Michael Schumacher has become the guy everyone loves to hate. This isn't the first time a dominant driver has been berated for his success. Back in the day, there were people who begrudged Ayrton Senna his great talent and ability to vanquish drivers who got in his way (like Alain Prost, for example). Doesn't anyone love a great winner, I wonder?

Senna had moments of punting off competitors, just as Schumacher has done in the past to gain the ultimate reward of a title. Was Senna ever really punished? No, but Schumacher has been and at one point was placed on probation for his actions, which is just like the boys of NASCAR. Has Bernie Ecclestone been keeping track of their fines and probations and using that template?

Now, here I am joining a bunch of others waiting for Schumacher to fail so that I can find another driver to first help promote to the top and then despise once he's arrived and stayed there.

Schumacher has been good for the sport in part because he's brought in more German fans and attention, together with fueling much of the eastern European bloc's passion for motorsports. And he's shown a particular joy in his victories and a certain graciousness (for the most part) in defeat.

It's easy to see why Colombian—South American—fans love Juan Pablo Montoya. He's young, personable, handsome and has learned how to play the PR game.

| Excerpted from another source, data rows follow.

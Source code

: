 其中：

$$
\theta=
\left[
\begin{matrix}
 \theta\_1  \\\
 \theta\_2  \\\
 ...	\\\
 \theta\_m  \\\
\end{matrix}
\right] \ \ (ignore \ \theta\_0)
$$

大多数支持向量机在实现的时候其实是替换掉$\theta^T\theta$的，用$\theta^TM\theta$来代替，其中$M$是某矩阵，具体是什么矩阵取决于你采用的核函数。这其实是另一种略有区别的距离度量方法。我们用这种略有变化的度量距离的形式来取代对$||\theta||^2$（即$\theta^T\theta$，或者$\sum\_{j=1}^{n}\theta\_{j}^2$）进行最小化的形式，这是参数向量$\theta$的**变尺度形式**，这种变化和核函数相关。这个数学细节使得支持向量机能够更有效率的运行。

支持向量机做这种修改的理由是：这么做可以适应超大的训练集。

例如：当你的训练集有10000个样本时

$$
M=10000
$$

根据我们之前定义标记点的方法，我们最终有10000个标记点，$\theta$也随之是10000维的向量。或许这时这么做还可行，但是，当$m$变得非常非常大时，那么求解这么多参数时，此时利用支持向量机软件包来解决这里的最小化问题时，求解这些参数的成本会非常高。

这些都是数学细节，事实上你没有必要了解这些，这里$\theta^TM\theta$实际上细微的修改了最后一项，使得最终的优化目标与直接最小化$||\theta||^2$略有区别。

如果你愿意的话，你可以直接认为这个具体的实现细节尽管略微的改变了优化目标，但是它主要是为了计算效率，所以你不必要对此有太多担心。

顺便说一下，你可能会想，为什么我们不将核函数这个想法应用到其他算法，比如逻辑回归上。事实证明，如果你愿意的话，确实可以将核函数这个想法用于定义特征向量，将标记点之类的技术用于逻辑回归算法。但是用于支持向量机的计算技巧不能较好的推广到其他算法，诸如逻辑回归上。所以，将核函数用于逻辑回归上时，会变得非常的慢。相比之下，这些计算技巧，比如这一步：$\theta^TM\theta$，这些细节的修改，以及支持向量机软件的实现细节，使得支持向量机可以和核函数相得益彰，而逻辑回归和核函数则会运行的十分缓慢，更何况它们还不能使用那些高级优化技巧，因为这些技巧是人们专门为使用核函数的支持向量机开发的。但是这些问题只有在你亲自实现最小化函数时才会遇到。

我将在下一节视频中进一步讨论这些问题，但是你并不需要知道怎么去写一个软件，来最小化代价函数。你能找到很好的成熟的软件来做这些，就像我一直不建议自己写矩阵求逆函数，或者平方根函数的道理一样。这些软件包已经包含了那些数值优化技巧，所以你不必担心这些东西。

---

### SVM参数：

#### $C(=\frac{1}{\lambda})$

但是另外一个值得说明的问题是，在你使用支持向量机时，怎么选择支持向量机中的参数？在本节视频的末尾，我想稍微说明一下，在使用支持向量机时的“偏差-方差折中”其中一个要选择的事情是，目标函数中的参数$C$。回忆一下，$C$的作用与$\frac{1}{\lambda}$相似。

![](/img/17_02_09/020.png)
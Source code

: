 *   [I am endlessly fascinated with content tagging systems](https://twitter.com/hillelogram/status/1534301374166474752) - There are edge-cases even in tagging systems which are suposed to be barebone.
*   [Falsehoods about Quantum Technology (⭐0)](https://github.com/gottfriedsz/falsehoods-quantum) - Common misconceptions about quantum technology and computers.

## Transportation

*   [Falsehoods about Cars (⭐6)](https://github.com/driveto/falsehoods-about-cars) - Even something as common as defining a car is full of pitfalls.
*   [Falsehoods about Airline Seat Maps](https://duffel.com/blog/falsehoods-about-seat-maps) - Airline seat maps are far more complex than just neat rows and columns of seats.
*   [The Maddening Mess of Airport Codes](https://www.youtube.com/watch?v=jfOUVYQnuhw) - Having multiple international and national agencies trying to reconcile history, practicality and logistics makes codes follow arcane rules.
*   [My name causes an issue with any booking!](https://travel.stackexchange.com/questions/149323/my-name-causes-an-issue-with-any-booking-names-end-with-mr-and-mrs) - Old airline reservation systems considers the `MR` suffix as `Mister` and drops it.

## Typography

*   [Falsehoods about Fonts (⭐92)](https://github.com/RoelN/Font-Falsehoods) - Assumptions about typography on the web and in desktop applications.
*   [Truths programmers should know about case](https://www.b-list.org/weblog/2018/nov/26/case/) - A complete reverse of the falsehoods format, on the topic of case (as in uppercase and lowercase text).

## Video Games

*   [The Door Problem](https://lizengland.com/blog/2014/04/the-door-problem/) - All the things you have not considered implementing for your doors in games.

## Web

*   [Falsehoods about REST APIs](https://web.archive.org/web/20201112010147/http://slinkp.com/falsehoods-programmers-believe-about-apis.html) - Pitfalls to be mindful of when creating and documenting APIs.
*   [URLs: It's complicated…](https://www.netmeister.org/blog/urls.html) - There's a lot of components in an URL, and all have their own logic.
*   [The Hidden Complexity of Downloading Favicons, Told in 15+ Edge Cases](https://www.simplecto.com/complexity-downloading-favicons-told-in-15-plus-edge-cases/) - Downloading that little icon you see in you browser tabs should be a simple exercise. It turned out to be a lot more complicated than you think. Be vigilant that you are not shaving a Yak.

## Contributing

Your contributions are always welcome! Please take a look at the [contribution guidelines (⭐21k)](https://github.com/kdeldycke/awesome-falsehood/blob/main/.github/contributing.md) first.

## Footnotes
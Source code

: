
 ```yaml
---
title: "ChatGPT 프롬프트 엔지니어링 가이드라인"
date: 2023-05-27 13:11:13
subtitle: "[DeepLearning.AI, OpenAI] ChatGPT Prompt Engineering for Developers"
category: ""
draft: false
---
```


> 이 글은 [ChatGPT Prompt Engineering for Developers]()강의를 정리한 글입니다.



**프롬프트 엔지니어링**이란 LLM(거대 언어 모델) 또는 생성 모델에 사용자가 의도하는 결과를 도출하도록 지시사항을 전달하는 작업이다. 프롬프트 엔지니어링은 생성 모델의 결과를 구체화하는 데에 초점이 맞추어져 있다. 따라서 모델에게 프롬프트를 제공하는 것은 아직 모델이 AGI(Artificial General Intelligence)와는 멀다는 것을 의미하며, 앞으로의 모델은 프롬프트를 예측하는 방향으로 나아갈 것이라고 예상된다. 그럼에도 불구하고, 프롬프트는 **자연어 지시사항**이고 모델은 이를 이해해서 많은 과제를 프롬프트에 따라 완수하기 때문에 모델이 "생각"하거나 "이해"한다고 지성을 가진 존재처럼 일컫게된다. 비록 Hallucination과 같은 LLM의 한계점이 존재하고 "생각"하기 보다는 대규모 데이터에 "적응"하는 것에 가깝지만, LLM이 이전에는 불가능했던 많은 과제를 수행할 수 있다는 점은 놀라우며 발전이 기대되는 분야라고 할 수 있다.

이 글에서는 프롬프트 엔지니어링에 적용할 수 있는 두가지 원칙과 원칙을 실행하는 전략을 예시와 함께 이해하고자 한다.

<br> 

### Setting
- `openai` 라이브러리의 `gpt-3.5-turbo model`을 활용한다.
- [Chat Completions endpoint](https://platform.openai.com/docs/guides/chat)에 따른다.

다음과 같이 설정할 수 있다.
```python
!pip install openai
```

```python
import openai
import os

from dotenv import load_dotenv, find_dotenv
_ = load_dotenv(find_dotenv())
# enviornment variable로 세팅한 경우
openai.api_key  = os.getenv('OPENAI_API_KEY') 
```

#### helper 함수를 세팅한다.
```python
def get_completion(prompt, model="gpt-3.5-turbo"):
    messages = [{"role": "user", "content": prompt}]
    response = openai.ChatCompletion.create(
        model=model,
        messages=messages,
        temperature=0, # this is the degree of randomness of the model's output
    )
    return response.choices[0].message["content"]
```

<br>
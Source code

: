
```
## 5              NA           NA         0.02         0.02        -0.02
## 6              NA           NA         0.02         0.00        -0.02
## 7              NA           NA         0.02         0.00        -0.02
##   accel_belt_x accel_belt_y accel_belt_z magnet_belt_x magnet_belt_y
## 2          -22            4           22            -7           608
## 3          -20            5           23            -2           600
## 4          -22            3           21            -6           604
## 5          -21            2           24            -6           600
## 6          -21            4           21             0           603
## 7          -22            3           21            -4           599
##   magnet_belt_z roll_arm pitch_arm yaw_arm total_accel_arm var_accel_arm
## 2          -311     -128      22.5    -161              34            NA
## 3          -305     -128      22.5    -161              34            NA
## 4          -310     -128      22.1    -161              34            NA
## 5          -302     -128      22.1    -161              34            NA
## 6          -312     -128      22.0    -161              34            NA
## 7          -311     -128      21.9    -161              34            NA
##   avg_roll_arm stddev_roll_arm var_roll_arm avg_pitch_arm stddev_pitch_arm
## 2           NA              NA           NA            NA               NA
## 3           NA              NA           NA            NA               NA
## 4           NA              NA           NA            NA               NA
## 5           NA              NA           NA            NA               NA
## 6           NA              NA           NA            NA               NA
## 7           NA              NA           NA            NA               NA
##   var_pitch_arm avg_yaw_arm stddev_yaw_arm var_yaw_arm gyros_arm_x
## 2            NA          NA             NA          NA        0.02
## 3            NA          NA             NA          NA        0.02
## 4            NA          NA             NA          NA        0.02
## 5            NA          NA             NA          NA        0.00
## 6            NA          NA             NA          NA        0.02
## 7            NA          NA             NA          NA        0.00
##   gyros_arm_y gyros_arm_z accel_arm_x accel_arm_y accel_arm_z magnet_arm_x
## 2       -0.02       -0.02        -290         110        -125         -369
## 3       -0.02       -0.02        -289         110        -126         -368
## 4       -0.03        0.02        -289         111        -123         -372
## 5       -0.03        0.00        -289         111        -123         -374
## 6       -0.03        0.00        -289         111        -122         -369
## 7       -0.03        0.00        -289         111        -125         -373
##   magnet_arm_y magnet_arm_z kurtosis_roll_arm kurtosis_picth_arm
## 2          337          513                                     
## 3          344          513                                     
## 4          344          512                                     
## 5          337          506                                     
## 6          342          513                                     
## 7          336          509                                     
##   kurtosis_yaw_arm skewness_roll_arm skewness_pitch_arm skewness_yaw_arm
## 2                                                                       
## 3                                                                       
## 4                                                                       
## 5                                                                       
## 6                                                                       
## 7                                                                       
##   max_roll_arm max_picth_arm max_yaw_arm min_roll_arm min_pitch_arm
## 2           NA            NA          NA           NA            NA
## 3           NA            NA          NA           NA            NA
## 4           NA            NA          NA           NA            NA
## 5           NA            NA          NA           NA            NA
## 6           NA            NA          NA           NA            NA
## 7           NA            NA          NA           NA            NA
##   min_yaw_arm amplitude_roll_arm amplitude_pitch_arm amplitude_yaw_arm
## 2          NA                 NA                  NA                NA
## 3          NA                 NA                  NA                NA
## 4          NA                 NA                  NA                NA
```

He has great hands in the car (ask anyone who ever watched JPM in CART) and he's driving for one of the top teams in the sport. It's widely rumored this will be Montoya's last season with Williams; he could go to McLaren as early as next year.

Kimi Raikkonen, too, has a great future ahead of him. He'll be with McLaren for a long time, as owner Ron Dennis is hesitant to release great talent and understands he must pay to keep outstanding drivers in the fold. Kimi, young and daring doesn't have much personal presence, but the Iceman is learning.

I just don't see anyone else on the horizon to challenge Schumacher and stop him from winning seven, eight or even nine World Championships before he's had enough. While Sir Jackie Stewart would advise Schumacher to quit while he's ahead of the game—as the Scot did 30 years ago—Schumacher has every right and reason to keep going and to keep winning. That, and he's got a contract through the 2006 season.

Schumie's talents are great and his sympatico with Scuderia Ferrari is remarkable. If the old man were still alive, I'm sure he'd approve. Should Michael want to keep driving and vying for titles over the next few years, it's up to the balance of the field to stop him from doing so.

At this point in time, I don't think anyone can.